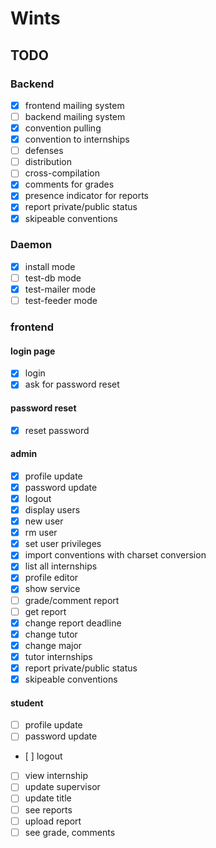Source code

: # Wints

## TODO

### Backend

- [x] frontend mailing system
- [ ] backend mailing system
- [x] convention pulling
- [x] convention to internships
- [ ] defenses
- [ ] distribution
- [ ] cross-compilation
- [x] comments for grades
- [x] presence indicator for reports
- [x] report private/public status
- [x] skipeable conventions

### Daemon

- [x] install mode
- [ ] test-db mode
- [x] test-mailer mode
- [ ] test-feeder mode

### frontend

#### login page

- [x] login
- [x] ask for password reset

#### password reset

- [x] reset password

#### admin
- [x] profile update
- [x] password update
- [x] logout
- [x] display users
- [x] new user
- [x] rm user
- [x] set user privileges
- [x] import conventions with charset conversion
- [x] list all internships
- [x] profile editor
- [x] show service
- [ ] grade/comment report
- [ ] get report
- [x] change report deadline
- [x] change tutor
- [x] change major
- [x] tutor internships
- [x] report private/public status
- [x] skipeable conventions

#### student
- [ ] profile update
- [ ] password update
- [ ] logout
- [ ] view internship
- [ ] update supervisor
- [ ] update title
- [ ] see reports
- [ ] upload report
- [ ] see grade, comments
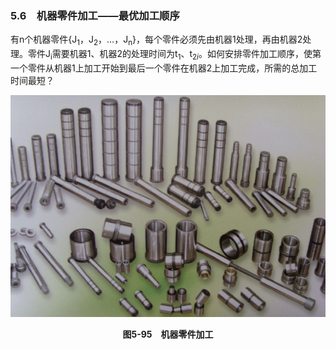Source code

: ### 5.6　机器零件加工——最优加工顺序

有n个机器零件{J<sub class="my_markdown">1</sub>，J<sub>2</sub>，…，J<sub class="my_markdown">n</sub>}，每个零件必须先由机器1处理，再由机器2处理。零件J<sub class="my_markdown">i</sub>需要机器1、机器2的处理时间为t<sub class="my_markdown">1</sub>、t<sub>2<em>i</em></sub>。如何安排零件加工顺序，使第一个零件从机器1上加工开始到最后一个零件在机器2上加工完成，所需的总加工时间最短？

![644.png](../images/644.png)
<center class="my_markdown"><b class="my_markdown">图5-95　机器零件加工</b></center>

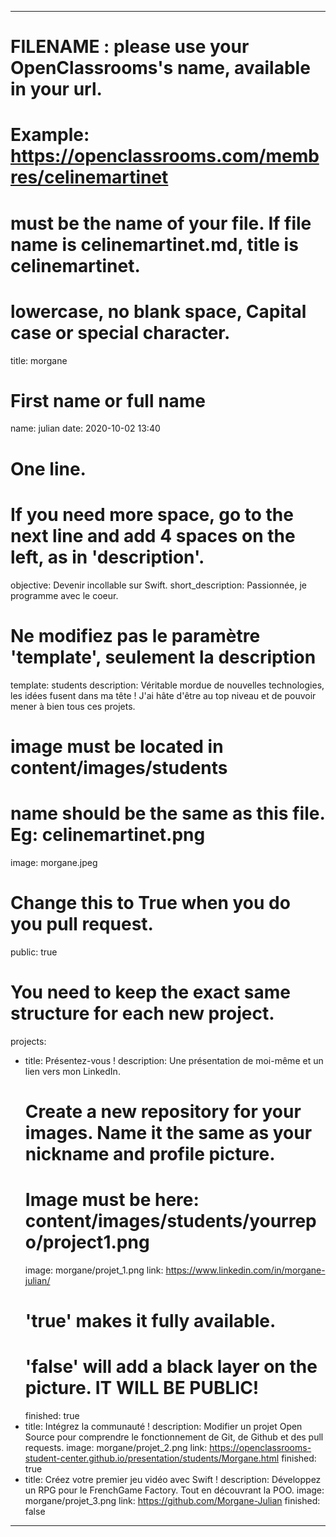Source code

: ---

# FILENAME : please use your OpenClassrooms's name, available in your url.
# Example: https://openclassrooms.com/membres/celinemartinet
# must be the name of your file. If file name is celinemartinet.md, title is celinemartinet.
# lowercase, no blank space, Capital case or special character.
title: morgane

# First name or full name
name: julian
date: 2020-10-02 13:40

# One line.
# If you need more space, go to the next line and add 4 spaces on the left, as in 'description'.
objective: Devenir incollable sur Swift.
short_description: Passionnée, je programme avec le coeur. 

# Ne modifiez pas le paramètre 'template', seulement la description
template: students
description: 
    Véritable mordue de nouvelles technologies, les idées fusent dans ma tête ! 
    J'ai hâte d'être au top niveau et de pouvoir mener à bien tous ces projets.


# image must be located in content/images/students
# name should be the same as this file. Eg: celinemartinet.png
image: morgane.jpeg

# Change this to True when you do you pull request.
public: true 

# You need to keep the exact same structure for each new project.
projects:
  - title: Présentez-vous !
    description: Une présentation de moi-même et un lien vers mon LinkedIn.
    # Create a new repository for your images. Name it the same as your nickname and profile picture.
    # Image must be here: content/images/students/yourrepo/project1.png
    image: morgane/projet_1.png
    link: https://www.linkedin.com/in/morgane-julian/
    # 'true' makes it fully available.
    # 'false' will add a black layer on the picture. IT WILL BE PUBLIC!
    finished: true
  - title: Intégrez la communauté !
    description: Modifier un projet Open Source pour comprendre le fonctionnement de Git, de Github et des pull requests. 
    image: morgane/projet_2.png
    link: https://openclassrooms-student-center.github.io/presentation/students/Morgane.html
    finished: true
  - title: Créez votre premier jeu vidéo avec Swift ! 
    description: Développez un RPG pour le FrenchGame Factory. Tout en découvrant la POO.
    image: morgane/projet_3.png
    link: https://github.com/Morgane-Julian
    finished: false
---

============================================================

Aim of the exercise: Any picture in the listing above gets left out; output the rest exactly.

Answer section:
Source code

: # Wints

## TODO

### Backend

- [x] frontend mailing system
- [ ] backend mailing system
- [x] convention pulling
- [x] convention to internships
- [ ] defenses
- [ ] distribution
- [ ] cross-compilation
- [x] comments for grades
- [x] presence indicator for reports
- [x] report private/public status
- [x] skipeable conventions

### Daemon

- [x] install mode
- [ ] test-db mode
- [x] test-mailer mode
- [ ] test-feeder mode

### frontend

#### login page

- [x] login
- [x] ask for password reset

#### password reset

- [x] reset password

#### admin
- [x] profile update
- [x] password update
- [x] logout
- [x] display users
- [x] new user
- [x] rm user
- [x] set user privileges
- [x] import conventions with charset conversion
- [x] list all internships
- [x] profile editor
- [x] show service
- [ ] grade/comment report
- [ ] get report
- [x] change report deadline
- [x] change tutor
- [x] change major
- [x] tutor internships
- [x] report private/public status
- [x] skipeable conventions

#### student
- [ ] profile update
- [ ] password update
- [ ] logout
- [ ] view internship
- [ ] update supervisor
- [ ] update title
- [ ] see reports
- [ ] upload report
- [ ] see grade, comments
Source code

: ### 5.6　机器零件加工——最优加工顺序

有n个机器零件{J<sub class="my_markdown">1</sub>，J<sub>2</sub>，…，J<sub class="my_markdown">n</sub>}，每个零件必须先由机器1处理，再由机器2处理。零件J<sub class="my_markdown">i</sub>需要机器1、机器2的处理时间为t<sub class="my_markdown">1</sub>、t<sub>2<em>i</em></sub>。如何安排零件加工顺序，使第一个零件从机器1上加工开始到最后一个零件在机器2上加工完成，所需的总加工时间最短？

![644.png](../images/644.png)
<center class="my_markdown"><b class="my_markdown">图5-95　机器零件加工</b></center>

Source code

: ---

# FILENAME : please use your OpenClassrooms's name, available in your url.
# Example: https://openclassrooms.com/membres/celinemartinet
# must be the name of your file. If file name is celinemartinet.md, title is celinemartinet.
# lowercase, no blank space, Capital case or special character.
title: morgane

# First name or full name
name: julian
date: 2020-10-02 13:40

# One line.
# If you need more space, go to the next line and add 4 spaces on the left, as in 'description'.
objective: Devenir incollable sur Swift.
short_description: Passionnée, je programme avec le coeur. 

# Ne modifiez pas le paramètre 'template', seulement la description
template: students
description: 
    Véritable mordue de nouvelles technologies, les idées fusent dans ma tête ! 
    J'ai hâte d'être au top niveau et de pouvoir mener à bien tous ces projets.


# image must be located in content/images/students
# name should be the same as this file. Eg: celinemartinet.png
image: morgane.jpeg

# Change this to True when you do you pull request.
public: true 

# You need to keep the exact same structure for each new project.
projects:
  - title: Présentez-vous !
    description: Une présentation de moi-même et un lien vers mon LinkedIn.
    # Create a new repository for your images. Name it the same as your nickname and profile picture.
    # Image must be here: content/images/students/yourrepo/project1.png
    image: morgane/projet_1.png
    link: https://www.linkedin.com/in/morgane-julian/
    # 'true' makes it fully available.
    # 'false' will add a black layer on the picture. IT WILL BE PUBLIC!
    finished: true
  - title: Intégrez la communauté !
    description: Modifier un projet Open Source pour comprendre le fonctionnement de Git, de Github et des pull requests. 
    image: morgane/projet_2.png
    link: https://openclassrooms-student-center.github.io/presentation/students/Morgane.html
    finished: true
  - title: Créez votre premier jeu vidéo avec Swift ! 
    description: Développez un RPG pour le FrenchGame Factory. Tout en découvrant la POO.
    image: morgane/projet_3.png
    link: https://github.com/Morgane-Julian
    finished: false
---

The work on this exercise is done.